------ Data records
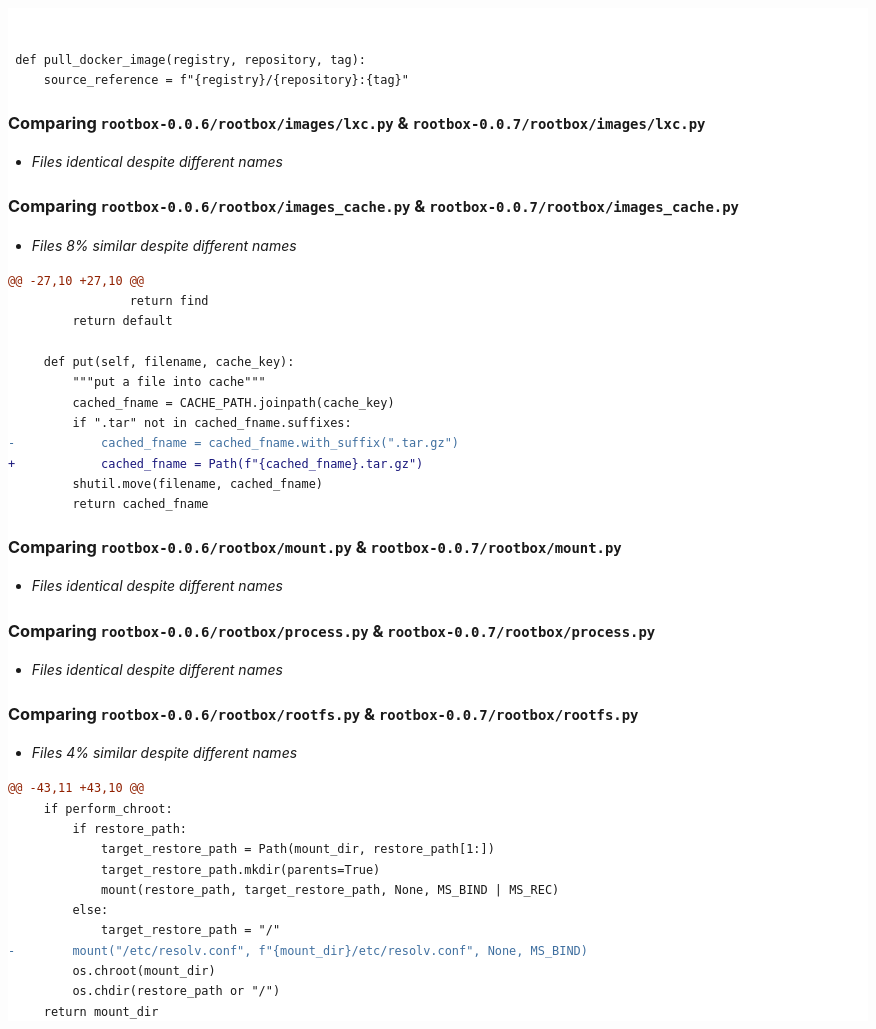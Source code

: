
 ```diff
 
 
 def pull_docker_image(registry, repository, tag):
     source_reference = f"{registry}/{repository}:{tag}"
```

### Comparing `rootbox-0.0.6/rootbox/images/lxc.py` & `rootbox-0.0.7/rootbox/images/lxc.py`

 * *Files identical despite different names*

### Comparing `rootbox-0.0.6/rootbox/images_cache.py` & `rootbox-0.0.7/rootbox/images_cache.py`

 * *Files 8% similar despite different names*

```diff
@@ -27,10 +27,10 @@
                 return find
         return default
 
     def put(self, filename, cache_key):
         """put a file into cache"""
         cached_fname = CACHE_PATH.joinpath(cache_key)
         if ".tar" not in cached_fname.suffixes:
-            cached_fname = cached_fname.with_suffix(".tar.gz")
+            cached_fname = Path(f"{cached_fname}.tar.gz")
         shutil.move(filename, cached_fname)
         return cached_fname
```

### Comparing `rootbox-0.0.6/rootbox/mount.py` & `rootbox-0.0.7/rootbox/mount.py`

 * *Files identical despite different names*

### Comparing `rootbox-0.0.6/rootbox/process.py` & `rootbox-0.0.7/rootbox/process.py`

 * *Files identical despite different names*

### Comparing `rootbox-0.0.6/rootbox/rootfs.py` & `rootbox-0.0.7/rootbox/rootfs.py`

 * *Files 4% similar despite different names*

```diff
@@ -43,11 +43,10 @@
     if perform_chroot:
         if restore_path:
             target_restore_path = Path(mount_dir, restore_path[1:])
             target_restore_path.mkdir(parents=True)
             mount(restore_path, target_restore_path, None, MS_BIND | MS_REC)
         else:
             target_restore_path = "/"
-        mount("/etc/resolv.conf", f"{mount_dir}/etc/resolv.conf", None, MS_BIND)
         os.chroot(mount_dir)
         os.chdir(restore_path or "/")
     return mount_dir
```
------------
------ Data records
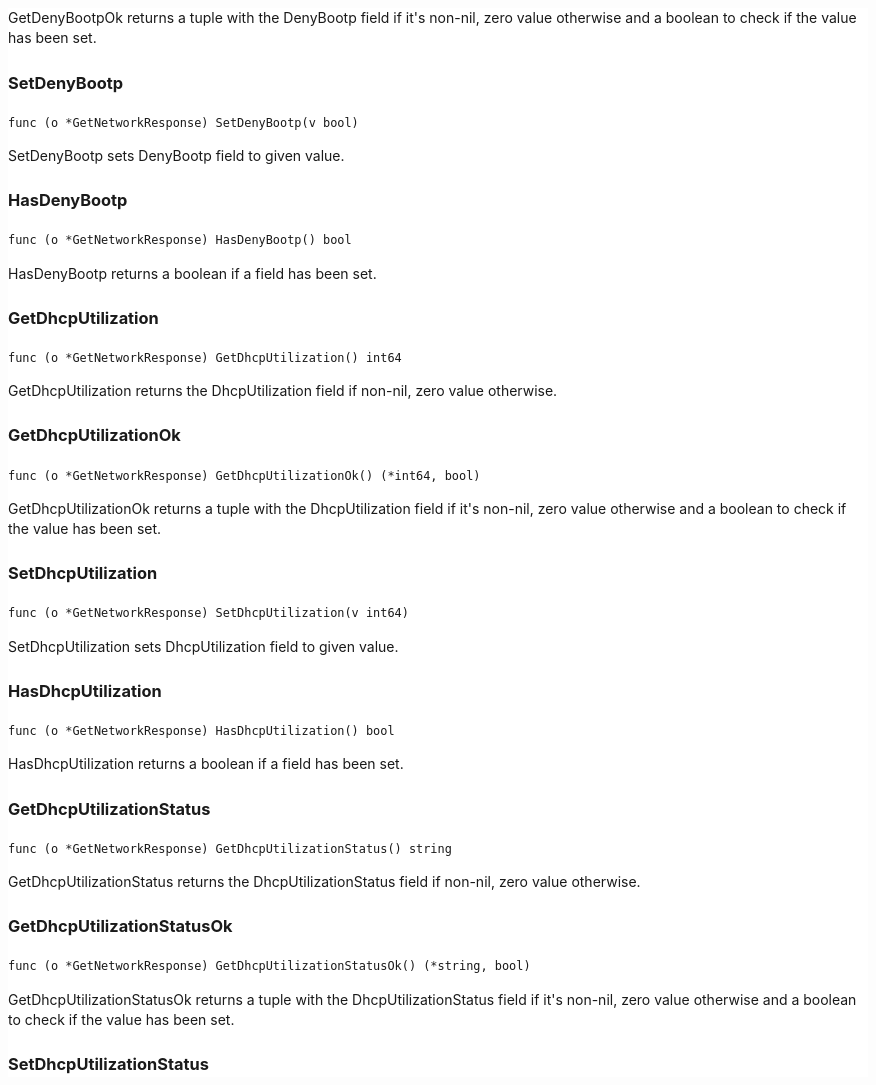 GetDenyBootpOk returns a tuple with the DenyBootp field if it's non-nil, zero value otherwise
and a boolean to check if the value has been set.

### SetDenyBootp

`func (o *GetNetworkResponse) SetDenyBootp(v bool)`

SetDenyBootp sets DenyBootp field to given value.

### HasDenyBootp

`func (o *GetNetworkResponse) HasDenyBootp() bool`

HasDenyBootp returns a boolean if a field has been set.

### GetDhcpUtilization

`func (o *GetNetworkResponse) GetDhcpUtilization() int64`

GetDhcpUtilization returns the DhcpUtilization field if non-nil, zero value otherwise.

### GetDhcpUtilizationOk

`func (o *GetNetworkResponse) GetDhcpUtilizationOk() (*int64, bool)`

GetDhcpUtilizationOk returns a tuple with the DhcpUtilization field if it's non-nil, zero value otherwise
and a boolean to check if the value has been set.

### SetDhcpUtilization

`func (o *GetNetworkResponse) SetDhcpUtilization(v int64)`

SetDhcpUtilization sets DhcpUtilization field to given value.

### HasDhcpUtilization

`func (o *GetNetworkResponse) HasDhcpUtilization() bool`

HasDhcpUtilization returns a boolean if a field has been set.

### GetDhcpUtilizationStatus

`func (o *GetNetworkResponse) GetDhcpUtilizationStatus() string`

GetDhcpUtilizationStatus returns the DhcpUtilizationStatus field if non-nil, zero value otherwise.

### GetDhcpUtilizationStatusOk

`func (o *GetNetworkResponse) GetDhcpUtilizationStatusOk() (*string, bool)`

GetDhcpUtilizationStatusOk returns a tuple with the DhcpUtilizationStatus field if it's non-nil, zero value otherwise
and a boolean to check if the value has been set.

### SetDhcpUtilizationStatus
------------
------ Data records
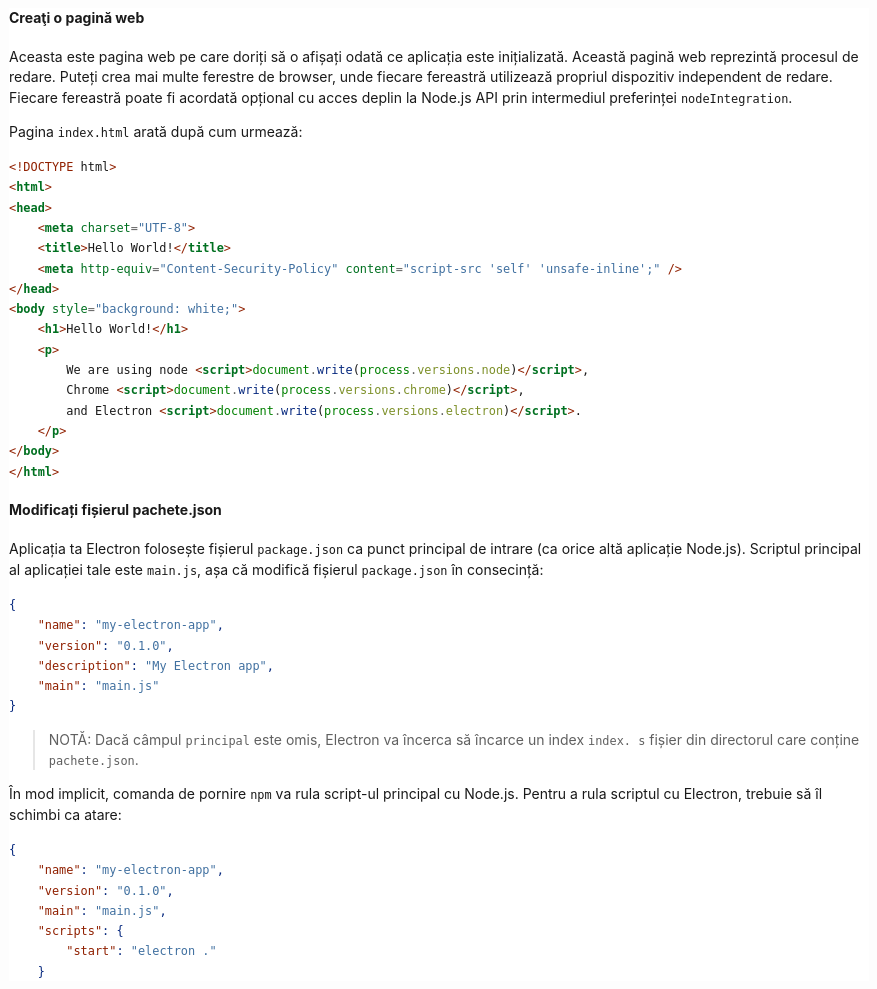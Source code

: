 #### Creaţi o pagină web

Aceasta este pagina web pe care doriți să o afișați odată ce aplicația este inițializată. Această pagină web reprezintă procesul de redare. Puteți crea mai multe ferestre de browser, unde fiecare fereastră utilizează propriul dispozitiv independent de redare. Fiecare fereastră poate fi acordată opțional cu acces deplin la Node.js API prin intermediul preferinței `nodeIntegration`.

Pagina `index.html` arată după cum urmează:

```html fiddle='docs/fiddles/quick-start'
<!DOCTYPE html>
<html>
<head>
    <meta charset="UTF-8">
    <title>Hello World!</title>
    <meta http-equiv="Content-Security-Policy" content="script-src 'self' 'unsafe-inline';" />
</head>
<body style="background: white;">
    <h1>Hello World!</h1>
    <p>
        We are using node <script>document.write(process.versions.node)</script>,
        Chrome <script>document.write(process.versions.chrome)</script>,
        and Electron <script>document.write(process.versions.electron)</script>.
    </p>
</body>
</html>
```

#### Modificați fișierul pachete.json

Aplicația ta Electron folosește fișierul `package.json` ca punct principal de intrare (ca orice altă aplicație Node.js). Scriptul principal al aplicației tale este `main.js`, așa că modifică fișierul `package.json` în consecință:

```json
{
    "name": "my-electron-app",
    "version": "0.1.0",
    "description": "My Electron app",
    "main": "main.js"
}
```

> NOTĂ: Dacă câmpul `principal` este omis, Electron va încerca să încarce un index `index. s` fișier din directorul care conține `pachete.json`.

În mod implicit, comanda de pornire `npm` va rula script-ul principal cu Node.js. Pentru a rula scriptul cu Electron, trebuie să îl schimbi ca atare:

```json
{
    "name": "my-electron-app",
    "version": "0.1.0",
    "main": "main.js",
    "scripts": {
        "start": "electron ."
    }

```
------------
## What is required
Pick each line holding "Comparing" out of the entries above and return it.

## Answer for the task
### Comparing `rootbox-0.0.6/rootbox/images/lxc.py` & `rootbox-0.0.7/rootbox/images/lxc.py`
### Comparing `rootbox-0.0.6/rootbox/images_cache.py` & `rootbox-0.0.7/rootbox/images_cache.py`
### Comparing `rootbox-0.0.6/rootbox/mount.py` & `rootbox-0.0.7/rootbox/mount.py`
### Comparing `rootbox-0.0.6/rootbox/process.py` & `rootbox-0.0.7/rootbox/process.py`
### Comparing `rootbox-0.0.6/rootbox/rootfs.py` & `rootbox-0.0.7/rootbox/rootfs.py`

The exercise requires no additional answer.